The problem: Search the listing below for "apache". Copy each matching line.

◆ ◆ ◆ ◆ ◆ ◆ ◆

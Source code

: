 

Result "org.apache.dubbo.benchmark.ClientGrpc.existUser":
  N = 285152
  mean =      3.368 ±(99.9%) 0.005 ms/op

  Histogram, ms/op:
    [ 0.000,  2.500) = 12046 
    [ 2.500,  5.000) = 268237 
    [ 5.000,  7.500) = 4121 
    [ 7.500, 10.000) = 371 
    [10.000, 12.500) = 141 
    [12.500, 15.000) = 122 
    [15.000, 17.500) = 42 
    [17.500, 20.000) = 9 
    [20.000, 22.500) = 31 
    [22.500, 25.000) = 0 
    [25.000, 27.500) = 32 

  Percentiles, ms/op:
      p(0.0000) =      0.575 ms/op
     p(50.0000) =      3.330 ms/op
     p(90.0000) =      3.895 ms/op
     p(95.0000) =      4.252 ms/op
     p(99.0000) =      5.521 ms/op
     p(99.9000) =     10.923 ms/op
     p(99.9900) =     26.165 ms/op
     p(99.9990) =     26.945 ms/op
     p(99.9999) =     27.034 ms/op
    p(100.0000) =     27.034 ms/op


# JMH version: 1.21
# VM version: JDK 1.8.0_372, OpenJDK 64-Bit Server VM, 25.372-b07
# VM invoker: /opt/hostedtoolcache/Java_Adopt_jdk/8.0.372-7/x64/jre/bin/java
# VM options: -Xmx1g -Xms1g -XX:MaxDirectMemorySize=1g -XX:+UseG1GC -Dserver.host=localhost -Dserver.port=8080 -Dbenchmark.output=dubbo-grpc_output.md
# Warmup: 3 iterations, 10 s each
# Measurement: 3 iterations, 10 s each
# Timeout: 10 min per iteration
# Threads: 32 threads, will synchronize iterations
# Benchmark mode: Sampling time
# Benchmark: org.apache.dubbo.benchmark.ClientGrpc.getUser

◆ ◆ ◆ ◆ ◆ ◆ ◆

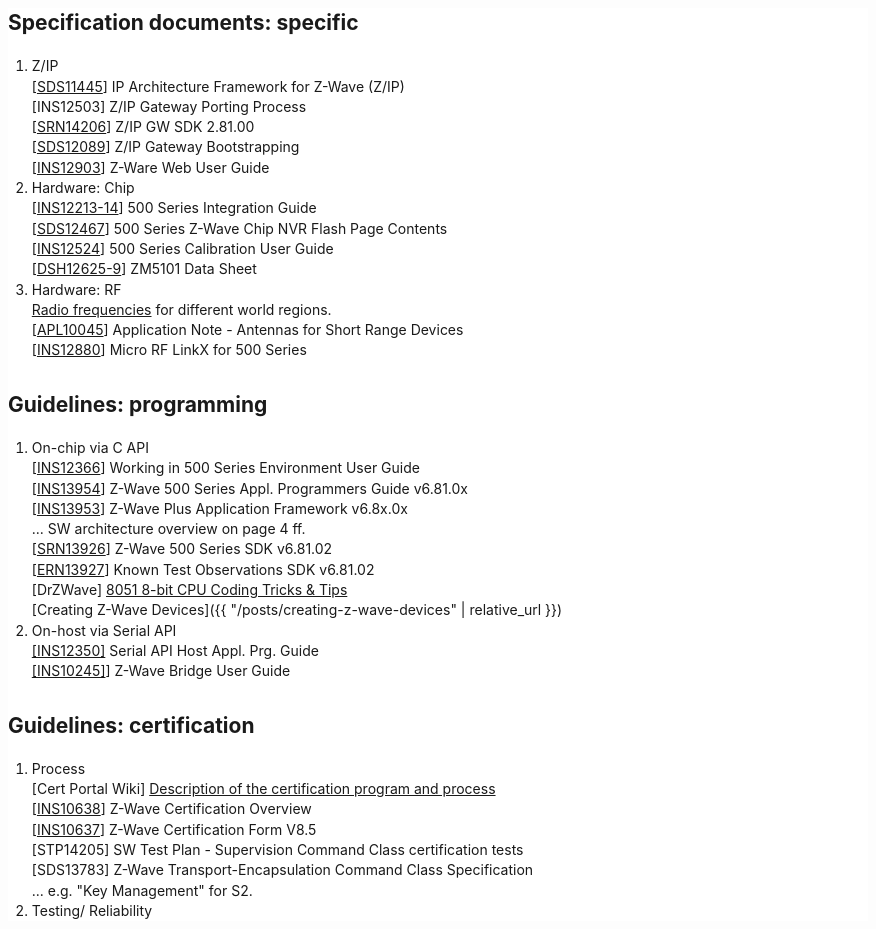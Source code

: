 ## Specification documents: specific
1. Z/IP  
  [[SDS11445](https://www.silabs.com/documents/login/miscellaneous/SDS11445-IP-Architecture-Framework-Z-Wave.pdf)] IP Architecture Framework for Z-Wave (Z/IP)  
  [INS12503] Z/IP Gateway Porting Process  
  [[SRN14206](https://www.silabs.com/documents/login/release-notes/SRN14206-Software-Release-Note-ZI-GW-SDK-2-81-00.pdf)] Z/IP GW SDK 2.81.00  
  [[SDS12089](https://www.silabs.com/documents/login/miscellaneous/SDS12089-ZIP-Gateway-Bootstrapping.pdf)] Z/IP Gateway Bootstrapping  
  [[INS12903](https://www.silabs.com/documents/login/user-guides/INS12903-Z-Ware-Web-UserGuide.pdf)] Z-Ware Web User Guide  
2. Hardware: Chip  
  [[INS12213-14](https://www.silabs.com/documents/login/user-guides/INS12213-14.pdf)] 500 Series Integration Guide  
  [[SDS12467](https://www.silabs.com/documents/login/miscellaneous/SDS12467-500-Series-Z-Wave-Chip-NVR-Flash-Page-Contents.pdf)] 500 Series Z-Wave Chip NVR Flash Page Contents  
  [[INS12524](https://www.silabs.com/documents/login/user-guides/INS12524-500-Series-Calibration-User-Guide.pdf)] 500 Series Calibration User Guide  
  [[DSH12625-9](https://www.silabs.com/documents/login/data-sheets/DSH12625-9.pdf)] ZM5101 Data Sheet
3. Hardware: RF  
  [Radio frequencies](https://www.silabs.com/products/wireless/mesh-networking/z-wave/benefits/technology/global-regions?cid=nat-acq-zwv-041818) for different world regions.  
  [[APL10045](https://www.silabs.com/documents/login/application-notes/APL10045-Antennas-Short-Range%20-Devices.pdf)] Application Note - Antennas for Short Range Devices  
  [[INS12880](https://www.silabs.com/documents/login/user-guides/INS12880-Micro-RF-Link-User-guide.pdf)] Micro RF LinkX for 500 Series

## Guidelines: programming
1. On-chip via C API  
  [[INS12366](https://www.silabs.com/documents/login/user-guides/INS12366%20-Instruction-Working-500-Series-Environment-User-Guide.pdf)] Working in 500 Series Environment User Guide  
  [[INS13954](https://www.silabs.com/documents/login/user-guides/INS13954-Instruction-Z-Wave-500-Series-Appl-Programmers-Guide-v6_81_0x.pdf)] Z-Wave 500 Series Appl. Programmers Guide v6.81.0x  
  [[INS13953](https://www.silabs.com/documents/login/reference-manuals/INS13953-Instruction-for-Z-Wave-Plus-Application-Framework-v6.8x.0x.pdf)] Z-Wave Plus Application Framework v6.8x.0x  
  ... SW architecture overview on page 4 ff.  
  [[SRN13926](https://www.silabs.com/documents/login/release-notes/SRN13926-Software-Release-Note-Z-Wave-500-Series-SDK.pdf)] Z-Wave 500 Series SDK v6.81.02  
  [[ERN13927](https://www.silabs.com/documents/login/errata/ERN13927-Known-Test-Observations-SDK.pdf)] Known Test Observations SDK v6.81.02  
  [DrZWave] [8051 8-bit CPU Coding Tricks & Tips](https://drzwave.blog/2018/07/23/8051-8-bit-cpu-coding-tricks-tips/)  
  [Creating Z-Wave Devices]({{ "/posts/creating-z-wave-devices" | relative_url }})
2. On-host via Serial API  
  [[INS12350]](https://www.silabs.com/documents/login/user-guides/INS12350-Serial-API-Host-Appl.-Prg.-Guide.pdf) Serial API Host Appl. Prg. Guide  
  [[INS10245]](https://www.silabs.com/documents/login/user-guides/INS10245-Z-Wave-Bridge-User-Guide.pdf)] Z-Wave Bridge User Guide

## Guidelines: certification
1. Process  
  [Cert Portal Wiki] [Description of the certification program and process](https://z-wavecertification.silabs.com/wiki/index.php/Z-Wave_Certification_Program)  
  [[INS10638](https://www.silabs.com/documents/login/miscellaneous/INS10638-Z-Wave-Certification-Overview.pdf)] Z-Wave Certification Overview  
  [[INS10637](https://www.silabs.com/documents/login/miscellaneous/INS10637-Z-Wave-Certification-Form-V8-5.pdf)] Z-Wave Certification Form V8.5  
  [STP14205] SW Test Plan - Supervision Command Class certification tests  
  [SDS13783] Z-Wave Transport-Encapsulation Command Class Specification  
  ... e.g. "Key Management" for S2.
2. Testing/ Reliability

◆ ◆ ◆ ◆ ◆ ◆ ◆

Task solution:
Result "org.apache.dubbo.benchmark.ClientGrpc.existUser":
# Benchmark: org.apache.dubbo.benchmark.ClientGrpc.getUser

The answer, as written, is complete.